Undervalued Dividend Growth Stock of the Week: Philip Morris (PM)

In this yield-starved world, stocks that offer yield are often priced for perfection.

That can make it difficult to put new capital to work and still get investment income.

Especially if you want some quality and growth to go with it.

But not all is lost.

There are still some high-quality stocks out there that are lowly valued and offer a high yield.

As a dividend growth investor, I’m always on the hunt for such stocks.

And when I find them, I tend to buy them and then hold on for the long term.

I’ve done that repeatedly as I went about building my FIRE Fund.

That’s my real-money stock portfolio, which produces the five-figure passive dividend income I live off of.

In fact, this portfolio helped me to retire in my early 30s.

I lay out in my Early Retirement Blueprint precisely how I used the dividend growth investing strategy to accomplish that feat.

This strategy is fantastic for so many reasons, and it’s perfectly suited for anyone aiming to accumulate the wealth and passive income necessary to achieve financial independence.

What better businesses to invest in than wonderful businesses?

What better way to prove how wonderful your business is than to pay reliable, rising dividends to your shareholders?

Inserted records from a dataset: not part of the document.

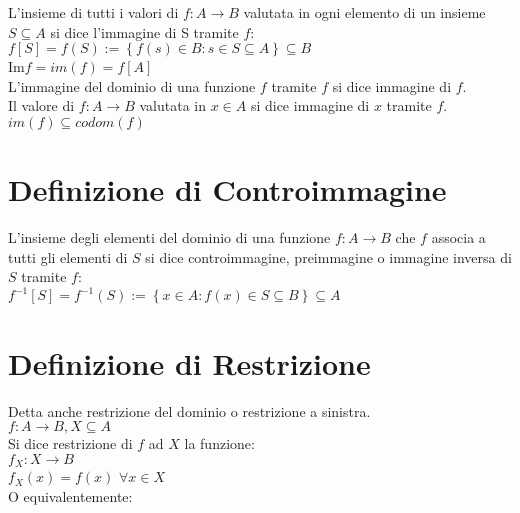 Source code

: \documentclass[a4paper, twoside, italian, 11pt]{book}
\newcommand{\braces}[1] {\left\{#1\right\}}
\begin{document}
L'insieme di tutti i valori di $f : A \rightarrow B$ valutata in ogni elemento di un insieme $S \subseteq A$ si dice l'immagine di S tramite $f$: \\

$f[S] = f(S) := \braces{f(s) \in B : s \in S \subseteq A} \subseteq B$ \\

Im$f = im(f) = f[A]$ \\

\noindent
L'immagine del dominio di una funzione $f$ tramite $f$ si dice immagine di $f$.\\

\noindent
Il valore di $f : A \rightarrow B$ valutata in $x \in A$ si dice immagine di $x$ tramite $f$. \\

\noindent
$im(f) \subseteq codom(f)$



\section{Definizione di Controimmagine}

L'insieme degli elementi del dominio di una funzione $f : A \rightarrow B$ che $f$ associa a tutti gli elementi di $S$ si dice controimmagine, preimmagine o immagine inversa di $S$ tramite $f$: \\

$f^{-1}[S] = f^{-1}(S) := \braces{x \in A : f(x) \in S \subseteq B} \subseteq A$



\section{Definizione di Restrizione}

Detta anche restrizione del dominio o restrizione a sinistra. \\

\noindent
$f : A \rightarrow B, X \subseteq A$ \\

\noindent
Si dice restrizione di $f$ ad $X$ la funzione: \\

$f_X : X \rightarrow B$ \\
\indent
$f_X(x) = f(x)$ $\forall x \in X$ \\

\noindent
O equivalentemente: \\
\end{document}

And what better source of passive income than those reliable, rising dividends?

The Dividend Champions, Contenders, and Challengers list contains invaluable data on more than 700 US-listed stocks that have increased their dividends each year for at least the last five consecutive years.

As great as many of those stocks are, though, buying the right stock at the right valuation is imperative.

Price tells you only what you pay. Value tells you what you actually get for your money.